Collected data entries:
_ _ _

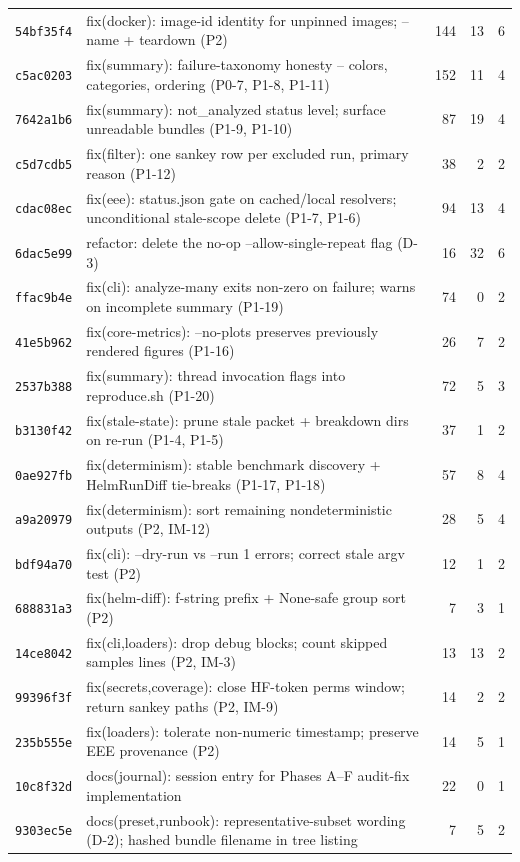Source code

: \begin{longtable}{@{}p{}p{}r r r@{}}
\texttt{54bf35f4} & fix(docker): image-id identity for unpinned images; --name + teardown (P2) & 144 & 13 & 6 \\
\texttt{c5ac0203} & fix(summary): failure-taxonomy honesty -- colors, categories, ordering (P0-7, P1-8, P1-11) & 152 & 11 & 4 \\
\texttt{7642a1b6} & fix(summary): not\_analyzed status level; surface unreadable bundles (P1-9, P1-10) & 87 & 19 & 4 \\
\texttt{c5d7cdb5} & fix(filter): one sankey row per excluded run, primary reason (P1-12) & 38 & 2 & 2 \\
\texttt{cdac08ec} & fix(eee): status.json gate on cached/local resolvers; unconditional stale-scope delete (P1-7, P1-6) & 94 & 13 & 4 \\
\texttt{6dac5e99} & refactor: delete the no-op --allow-single-repeat flag (D-3) & 16 & 32 & 6 \\
\texttt{ffac9b4e} & fix(cli): analyze-many exits non-zero on failure; warns on incomplete summary (P1-19) & 74 & 0 & 2 \\
\texttt{41e5b962} & fix(core-metrics): --no-plots preserves previously rendered figures (P1-16) & 26 & 7 & 2 \\
\texttt{2537b388} & fix(summary): thread invocation flags into reproduce.sh (P1-20) & 72 & 5 & 3 \\
\texttt{b3130f42} & fix(stale-state): prune stale packet + breakdown dirs on re-run (P1-4, P1-5) & 37 & 1 & 2 \\
\texttt{0ae927fb} & fix(determinism): stable benchmark discovery + HelmRunDiff tie-breaks (P1-17, P1-18) & 57 & 8 & 4 \\
\texttt{a9a20979} & fix(determinism): sort remaining nondeterministic outputs (P2, IM-12) & 28 & 5 & 4 \\
\texttt{bdf94a70} & fix(cli): --dry-run vs --run 1 errors; correct stale argv test (P2) & 12 & 1 & 2 \\
\texttt{688831a3} & fix(helm-diff): f-string prefix + None-safe group sort (P2) & 7 & 3 & 1 \\
\texttt{14ce8042} & fix(cli,loaders): drop debug blocks; count skipped samples lines (P2, IM-3) & 13 & 13 & 2 \\
\texttt{99396f3f} & fix(secrets,coverage): close HF-token perms window; return sankey paths (P2, IM-9) & 14 & 2 & 2 \\
\texttt{235b555e} & fix(loaders): tolerate non-numeric timestamp; preserve EEE provenance (P2) & 14 & 5 & 1 \\
\texttt{10c8f32d} & docs(journal): session entry for Phases A--F audit-fix implementation & 22 & 0 & 1 \\
\texttt{9303ec5e} & docs(preset,runbook): representative-subset wording (D-2); hashed bundle filename in tree listing & 7 & 5 & 2 \\
\bottomrule\end{longtable}
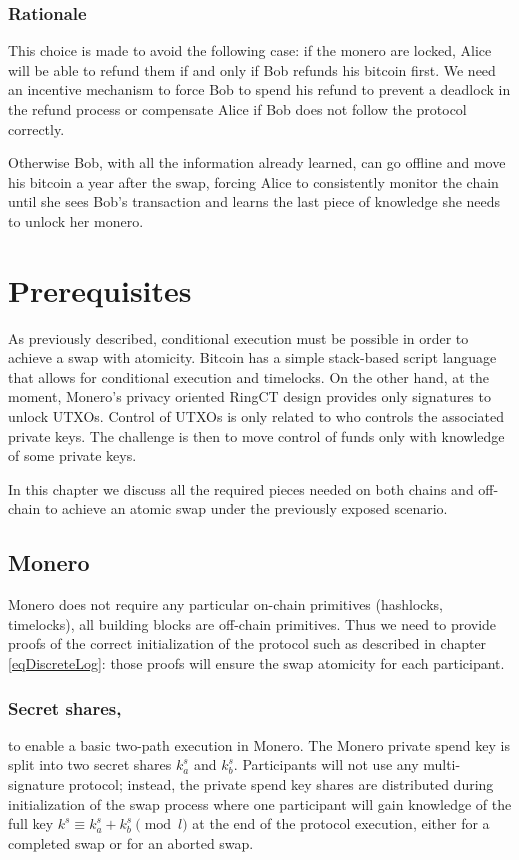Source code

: \documentclass{llncs}
\begin{document}
\subsubsection{Rationale}
\label{worstCaseRationale}
This choice is made to avoid the following case: if the monero are locked, Alice will be able to refund them if and only if Bob refunds his bitcoin first. We need an incentive mechanism to force Bob to spend his refund to prevent a deadlock in the refund process or compensate Alice if Bob does not follow the protocol correctly.

Otherwise Bob, with all the information already learned, can go offline and move his bitcoin a year after the swap, forcing Alice to consistently monitor the chain until she sees Bob's transaction and learns the last piece of knowledge she needs to unlock her monero.

\section{Prerequisites}
\label{prerequisites}
As previously described, conditional execution must be possible in order to achieve a swap with atomicity. Bitcoin has a simple stack-based script language that allows for conditional execution and timelocks. On the other hand, at the moment, Monero's privacy oriented RingCT design provides only signatures to unlock UTXOs. Control of UTXOs is only related to who controls the associated private keys. The challenge is then to move control of funds only with knowledge of some private keys.

In this chapter we discuss all the required pieces needed on both chains and off-chain to achieve an atomic swap under the previously exposed scenario.

\subsection{Monero}
Monero does not require any particular on-chain primitives (hashlocks, timelocks), all building blocks are off-chain primitives. Thus we need to provide proofs of the correct initialization of the protocol such as described in chapter \ref{eqDiscreteLog}: those proofs will ensure the swap atomicity for each participant.

\subsubsection{Secret shares,}
to enable a basic two-path execution in Monero. The Monero private spend key is split into two secret shares $k^s_a$ and $k^s_b$. Participants will not use any multi-signature protocol; instead, the private spend key shares are distributed during initialization of the swap process where one participant will gain knowledge of the full key $k^s \equiv k^s_a + k^s_b \pmod l$ at the end of the protocol execution, either for a completed swap or for an aborted swap.
\end{document}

_ _ _

_TRY IT_:
Your answer must be an exact copy of the data above, minus its pictures.

_ANSWER TO THIS EXERCISE_:
Source code

: \begin{longtable}{@{}p{}p{}r r r@{}}
\texttt{54bf35f4} & fix(docker): image-id identity for unpinned images; --name + teardown (P2) & 144 & 13 & 6 \\
\texttt{c5ac0203} & fix(summary): failure-taxonomy honesty -- colors, categories, ordering (P0-7, P1-8, P1-11) & 152 & 11 & 4 \\
\texttt{7642a1b6} & fix(summary): not\_analyzed status level; surface unreadable bundles (P1-9, P1-10) & 87 & 19 & 4 \\
\texttt{c5d7cdb5} & fix(filter): one sankey row per excluded run, primary reason (P1-12) & 38 & 2 & 2 \\
\texttt{cdac08ec} & fix(eee): status.json gate on cached/local resolvers; unconditional stale-scope delete (P1-7, P1-6) & 94 & 13 & 4 \\
\texttt{6dac5e99} & refactor: delete the no-op --allow-single-repeat flag (D-3) & 16 & 32 & 6 \\
\texttt{ffac9b4e} & fix(cli): analyze-many exits non-zero on failure; warns on incomplete summary (P1-19) & 74 & 0 & 2 \\
\texttt{41e5b962} & fix(core-metrics): --no-plots preserves previously rendered figures (P1-16) & 26 & 7 & 2 \\
\texttt{2537b388} & fix(summary): thread invocation flags into reproduce.sh (P1-20) & 72 & 5 & 3 \\
\texttt{b3130f42} & fix(stale-state): prune stale packet + breakdown dirs on re-run (P1-4, P1-5) & 37 & 1 & 2 \\
\texttt{0ae927fb} & fix(determinism): stable benchmark discovery + HelmRunDiff tie-breaks (P1-17, P1-18) & 57 & 8 & 4 \\
\texttt{a9a20979} & fix(determinism): sort remaining nondeterministic outputs (P2, IM-12) & 28 & 5 & 4 \\
\texttt{bdf94a70} & fix(cli): --dry-run vs --run 1 errors; correct stale argv test (P2) & 12 & 1 & 2 \\
\texttt{688831a3} & fix(helm-diff): f-string prefix + None-safe group sort (P2) & 7 & 3 & 1 \\
\texttt{14ce8042} & fix(cli,loaders): drop debug blocks; count skipped samples lines (P2, IM-3) & 13 & 13 & 2 \\
\texttt{99396f3f} & fix(secrets,coverage): close HF-token perms window; return sankey paths (P2, IM-9) & 14 & 2 & 2 \\
\texttt{235b555e} & fix(loaders): tolerate non-numeric timestamp; preserve EEE provenance (P2) & 14 & 5 & 1 \\
\texttt{10c8f32d} & docs(journal): session entry for Phases A--F audit-fix implementation & 22 & 0 & 1 \\
\texttt{9303ec5e} & docs(preset,runbook): representative-subset wording (D-2); hashed bundle filename in tree listing & 7 & 5 & 2 \\
\bottomrule\end{longtable}
Source code

: \documentclass{llncs}
\begin{document}
\subsubsection{Rationale}
\label{worstCaseRationale}
This choice is made to avoid the following case: if the monero are locked, Alice will be able to refund them if and only if Bob refunds his bitcoin first. We need an incentive mechanism to force Bob to spend his refund to prevent a deadlock in the refund process or compensate Alice if Bob does not follow the protocol correctly.

Otherwise Bob, with all the information already learned, can go offline and move his bitcoin a year after the swap, forcing Alice to consistently monitor the chain until she sees Bob's transaction and learns the last piece of knowledge she needs to unlock her monero.

\section{Prerequisites}
\label{prerequisites}
As previously described, conditional execution must be possible in order to achieve a swap with atomicity. Bitcoin has a simple stack-based script language that allows for conditional execution and timelocks. On the other hand, at the moment, Monero's privacy oriented RingCT design provides only signatures to unlock UTXOs. Control of UTXOs is only related to who controls the associated private keys. The challenge is then to move control of funds only with knowledge of some private keys.

In this chapter we discuss all the required pieces needed on both chains and off-chain to achieve an atomic swap under the previously exposed scenario.

\subsection{Monero}
Monero does not require any particular on-chain primitives (hashlocks, timelocks), all building blocks are off-chain primitives. Thus we need to provide proofs of the correct initialization of the protocol such as described in chapter \ref{eqDiscreteLog}: those proofs will ensure the swap atomicity for each participant.

\subsubsection{Secret shares,}
to enable a basic two-path execution in Monero. The Monero private spend key is split into two secret shares $k^s_a$ and $k^s_b$. Participants will not use any multi-signature protocol; instead, the private spend key shares are distributed during initialization of the swap process where one participant will gain knowledge of the full key $k^s \equiv k^s_a + k^s_b \pmod l$ at the end of the protocol execution, either for a completed swap or for an aborted swap.
\end{document}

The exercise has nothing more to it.